Add kernel warning system for overflow detection by adenzler-nvidia · Pull Request #1089 · google-deepmind/mujoco_warp

adenzler-nvidia · 2026-01-29T16:00:59Z

Summary

Adds a structured warning system for detecting and reporting overflow conditions in kernels. Previously, wp.printf calls went to stdout and cluttered output. Now warnings are captured via atomic flags and emitted to stderr with actionable messages.

Changes

New Warning System

WarningType enum for categorizing warnings: NEFC_OVERFLOW, BROADPHASE_OVERFLOW, NARROWPHASE_OVERFLOW, CONTACT_MATCH_OVERFLOW, GJK_ITERATIONS, EPA_HORIZON, HFIELD_OVERFLOW
check_warnings(d) - reads flags from GPU and emits to stderr with suggested values
get_warnings(d) / clear_warnings(d) - utility functions for programmatic access
Warning arrays added to Data: warning (flags) and warning_info (suggested values)

Kernel Changes

All overflow wp.printf calls are now guarded by wp.static(m.opt.warning_printf) for compile-time removal
Kernels set warning flags via wp.atomic_max with suggested parameter values
Affected: forward.py, sensor.py, collision_convex.py, collision_gjk.py

New Option

opt.warning_printf (default: True) - controls whether printf warnings are compiled into kernels
testspeed and viewer disable this and use check_warnings() instead

Cleanup

Removed dead wp.printf calls in smooth.py (unreachable due to io.py validation)

API

Warnings are emitted per-step to stderr:

Warning: nefc overflow - increase njmax to 32
Warning: nefc overflow - increase njmax to 36

Programmatic access:

m.opt.warning_printf = False  # disable printf, use check_warnings instead
mjw.step(m, d)
mjw.check_warnings(d)

Testing

New warning_test.py with 8 tests covering initialization, detection, clearing, graph capture scenarios, and the printf option.

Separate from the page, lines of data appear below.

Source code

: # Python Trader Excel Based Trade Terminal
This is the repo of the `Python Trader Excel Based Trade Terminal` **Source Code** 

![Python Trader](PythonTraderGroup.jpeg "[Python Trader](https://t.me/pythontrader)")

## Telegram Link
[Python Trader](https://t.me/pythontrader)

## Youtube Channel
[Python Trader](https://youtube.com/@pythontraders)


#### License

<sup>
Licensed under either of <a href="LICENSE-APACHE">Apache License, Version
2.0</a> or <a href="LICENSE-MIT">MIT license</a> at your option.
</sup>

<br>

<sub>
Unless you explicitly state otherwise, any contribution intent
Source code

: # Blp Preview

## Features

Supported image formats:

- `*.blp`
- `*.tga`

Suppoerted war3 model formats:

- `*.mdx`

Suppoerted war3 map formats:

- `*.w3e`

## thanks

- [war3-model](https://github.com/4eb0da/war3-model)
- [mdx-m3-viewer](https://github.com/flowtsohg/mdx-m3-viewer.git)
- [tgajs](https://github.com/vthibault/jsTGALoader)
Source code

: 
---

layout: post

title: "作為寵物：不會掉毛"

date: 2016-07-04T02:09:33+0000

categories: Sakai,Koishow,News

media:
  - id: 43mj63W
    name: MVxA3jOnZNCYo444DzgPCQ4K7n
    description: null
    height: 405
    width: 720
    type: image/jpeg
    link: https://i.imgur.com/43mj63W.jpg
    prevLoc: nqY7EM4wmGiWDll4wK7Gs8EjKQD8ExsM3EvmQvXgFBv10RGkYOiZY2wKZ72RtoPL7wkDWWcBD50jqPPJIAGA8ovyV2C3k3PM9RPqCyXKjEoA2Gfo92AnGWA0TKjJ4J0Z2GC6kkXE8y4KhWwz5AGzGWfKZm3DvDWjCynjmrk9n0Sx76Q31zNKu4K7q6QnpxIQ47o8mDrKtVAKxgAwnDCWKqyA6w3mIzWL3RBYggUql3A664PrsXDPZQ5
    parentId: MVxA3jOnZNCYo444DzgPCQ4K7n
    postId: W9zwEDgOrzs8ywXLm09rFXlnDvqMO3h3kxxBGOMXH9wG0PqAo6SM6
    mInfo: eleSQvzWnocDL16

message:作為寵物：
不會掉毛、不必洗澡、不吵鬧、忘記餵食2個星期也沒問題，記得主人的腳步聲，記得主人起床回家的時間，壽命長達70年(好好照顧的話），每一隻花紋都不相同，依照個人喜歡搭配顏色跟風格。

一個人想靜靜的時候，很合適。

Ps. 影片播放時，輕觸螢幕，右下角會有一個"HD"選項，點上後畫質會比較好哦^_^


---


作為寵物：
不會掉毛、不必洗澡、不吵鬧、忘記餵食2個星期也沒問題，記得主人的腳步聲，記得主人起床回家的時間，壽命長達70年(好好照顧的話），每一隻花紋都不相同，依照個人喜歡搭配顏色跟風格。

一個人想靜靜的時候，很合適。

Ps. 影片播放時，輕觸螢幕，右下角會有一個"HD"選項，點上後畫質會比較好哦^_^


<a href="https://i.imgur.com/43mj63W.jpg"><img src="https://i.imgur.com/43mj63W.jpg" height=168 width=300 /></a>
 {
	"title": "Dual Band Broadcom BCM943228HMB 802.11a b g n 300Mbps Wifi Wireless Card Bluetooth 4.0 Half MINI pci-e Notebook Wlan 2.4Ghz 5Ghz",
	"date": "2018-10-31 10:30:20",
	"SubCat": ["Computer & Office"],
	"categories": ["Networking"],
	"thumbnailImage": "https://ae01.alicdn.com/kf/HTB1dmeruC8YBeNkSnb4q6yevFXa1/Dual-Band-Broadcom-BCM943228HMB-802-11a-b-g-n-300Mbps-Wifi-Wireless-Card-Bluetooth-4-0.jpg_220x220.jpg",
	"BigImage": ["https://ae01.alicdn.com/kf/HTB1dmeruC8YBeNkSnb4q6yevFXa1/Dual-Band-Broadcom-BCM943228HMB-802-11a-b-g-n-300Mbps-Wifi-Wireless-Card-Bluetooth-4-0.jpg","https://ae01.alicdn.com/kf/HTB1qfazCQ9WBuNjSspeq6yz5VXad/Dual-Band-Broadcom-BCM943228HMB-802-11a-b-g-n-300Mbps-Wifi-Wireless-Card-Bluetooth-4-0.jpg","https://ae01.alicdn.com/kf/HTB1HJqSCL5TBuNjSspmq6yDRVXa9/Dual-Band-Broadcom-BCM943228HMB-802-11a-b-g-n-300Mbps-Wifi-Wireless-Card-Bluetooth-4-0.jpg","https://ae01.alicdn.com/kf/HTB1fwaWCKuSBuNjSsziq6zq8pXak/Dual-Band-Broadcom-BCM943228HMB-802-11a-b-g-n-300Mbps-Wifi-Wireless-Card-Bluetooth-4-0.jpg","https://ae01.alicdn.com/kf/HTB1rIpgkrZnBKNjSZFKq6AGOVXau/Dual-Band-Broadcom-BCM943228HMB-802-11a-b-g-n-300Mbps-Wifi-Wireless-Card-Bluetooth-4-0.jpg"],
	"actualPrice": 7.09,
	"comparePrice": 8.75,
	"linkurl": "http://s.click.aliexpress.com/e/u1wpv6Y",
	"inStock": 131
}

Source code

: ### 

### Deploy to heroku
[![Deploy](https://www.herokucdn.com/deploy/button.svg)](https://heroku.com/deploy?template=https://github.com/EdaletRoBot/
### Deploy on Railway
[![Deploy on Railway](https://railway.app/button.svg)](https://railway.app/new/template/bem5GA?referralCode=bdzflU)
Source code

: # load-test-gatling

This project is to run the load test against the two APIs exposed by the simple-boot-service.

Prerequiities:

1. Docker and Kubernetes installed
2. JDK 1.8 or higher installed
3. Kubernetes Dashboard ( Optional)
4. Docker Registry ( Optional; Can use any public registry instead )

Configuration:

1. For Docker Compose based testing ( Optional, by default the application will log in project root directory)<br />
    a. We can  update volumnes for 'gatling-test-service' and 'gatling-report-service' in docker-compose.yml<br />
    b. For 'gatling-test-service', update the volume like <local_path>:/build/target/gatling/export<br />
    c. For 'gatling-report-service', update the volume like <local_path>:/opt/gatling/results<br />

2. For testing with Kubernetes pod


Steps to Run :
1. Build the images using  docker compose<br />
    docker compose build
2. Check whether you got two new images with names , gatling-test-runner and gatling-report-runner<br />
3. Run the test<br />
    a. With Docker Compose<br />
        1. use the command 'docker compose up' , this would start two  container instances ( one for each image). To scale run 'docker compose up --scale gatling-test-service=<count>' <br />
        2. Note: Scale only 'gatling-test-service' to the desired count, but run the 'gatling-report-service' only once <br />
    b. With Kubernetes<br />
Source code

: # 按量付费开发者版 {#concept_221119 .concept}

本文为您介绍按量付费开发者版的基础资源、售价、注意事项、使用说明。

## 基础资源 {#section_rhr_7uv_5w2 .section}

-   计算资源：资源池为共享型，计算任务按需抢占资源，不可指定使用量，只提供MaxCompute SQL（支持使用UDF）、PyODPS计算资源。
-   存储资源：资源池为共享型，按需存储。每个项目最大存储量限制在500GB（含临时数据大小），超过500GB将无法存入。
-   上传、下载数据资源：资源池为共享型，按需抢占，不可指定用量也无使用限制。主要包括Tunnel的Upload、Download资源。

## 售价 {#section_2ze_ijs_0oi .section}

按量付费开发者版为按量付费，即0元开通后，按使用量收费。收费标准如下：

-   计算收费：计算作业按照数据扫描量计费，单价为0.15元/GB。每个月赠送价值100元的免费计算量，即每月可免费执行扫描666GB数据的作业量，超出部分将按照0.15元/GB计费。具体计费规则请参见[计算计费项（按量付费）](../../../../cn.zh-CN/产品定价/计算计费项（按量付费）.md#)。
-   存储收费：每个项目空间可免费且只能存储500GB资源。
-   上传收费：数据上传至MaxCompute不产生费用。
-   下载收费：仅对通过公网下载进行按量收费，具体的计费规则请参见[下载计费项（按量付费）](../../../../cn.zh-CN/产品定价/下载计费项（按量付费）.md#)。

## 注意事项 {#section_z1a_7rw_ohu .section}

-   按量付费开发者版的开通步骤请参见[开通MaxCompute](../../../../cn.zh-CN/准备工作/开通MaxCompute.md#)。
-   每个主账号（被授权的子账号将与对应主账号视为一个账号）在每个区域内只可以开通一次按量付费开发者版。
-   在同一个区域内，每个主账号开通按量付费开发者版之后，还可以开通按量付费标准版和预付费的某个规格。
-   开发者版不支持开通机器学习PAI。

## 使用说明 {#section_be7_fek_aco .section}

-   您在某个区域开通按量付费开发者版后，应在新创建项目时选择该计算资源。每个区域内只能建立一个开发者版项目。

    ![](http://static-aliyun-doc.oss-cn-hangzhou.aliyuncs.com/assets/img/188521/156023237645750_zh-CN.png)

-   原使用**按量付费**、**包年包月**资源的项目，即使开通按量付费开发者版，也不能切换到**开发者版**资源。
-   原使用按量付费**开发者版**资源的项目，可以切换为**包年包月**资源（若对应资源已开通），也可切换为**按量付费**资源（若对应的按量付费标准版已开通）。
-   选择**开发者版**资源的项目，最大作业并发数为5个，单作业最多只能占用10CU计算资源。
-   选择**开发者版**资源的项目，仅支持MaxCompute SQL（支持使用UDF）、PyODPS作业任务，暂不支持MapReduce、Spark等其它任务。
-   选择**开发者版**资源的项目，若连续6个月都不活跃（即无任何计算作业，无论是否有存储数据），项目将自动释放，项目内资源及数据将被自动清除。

- Add WarningType enum to types.py with overflow warning types: NEFC_OVERFLOW, BROADPHASE_OVERFLOW, NARROWPHASE_OVERFLOW, CONTACT_MATCH_OVERFLOW, GJK_ITERATIONS, EPA_HORIZON - Add warning and warning_info arrays to Data class: - warning: flag array set via atomic_max in kernels - warning_info: stores suggested values for user action - Create warning.py with check_warnings(), get_warnings(), clear_warnings() utilities that read warning flags and emit to stderr via warnings module - Convert forward.py _next_time kernel to factory pattern: - _next_time_printf (with wp.printf, default) - _next_time_silent (without printf) - Both set warning flags via atomic_max - Convert sensor.py _contact_match kernel to factory pattern - Remove dead code wp.printf in smooth.py: - 'unrecognized joint type' - unreachable (all 4 joint types handled) - 'unhandled transmission type' - unreachable (io.py validates) - Add TODO comments for collision_gjk.py printf calls - Integrate check_warnings() into testspeed.py and viewer.py - Export WarningType, check_warnings, get_warnings, clear_warnings from mujoco_warp package

Tests cover: - Warning arrays initialization (shape, initial values) - No warnings when simulation runs normally - Nefc overflow warning triggered when constraints exceed njmax - check_warnings clears flags by default - clear_warnings utility - Multi-step graph captures mid-graph warnings - Single-step graph only reports warning when event occurs (not before) Uses optimized test parameters (large timestep, sphere close to ground) for fast execution (~1s total).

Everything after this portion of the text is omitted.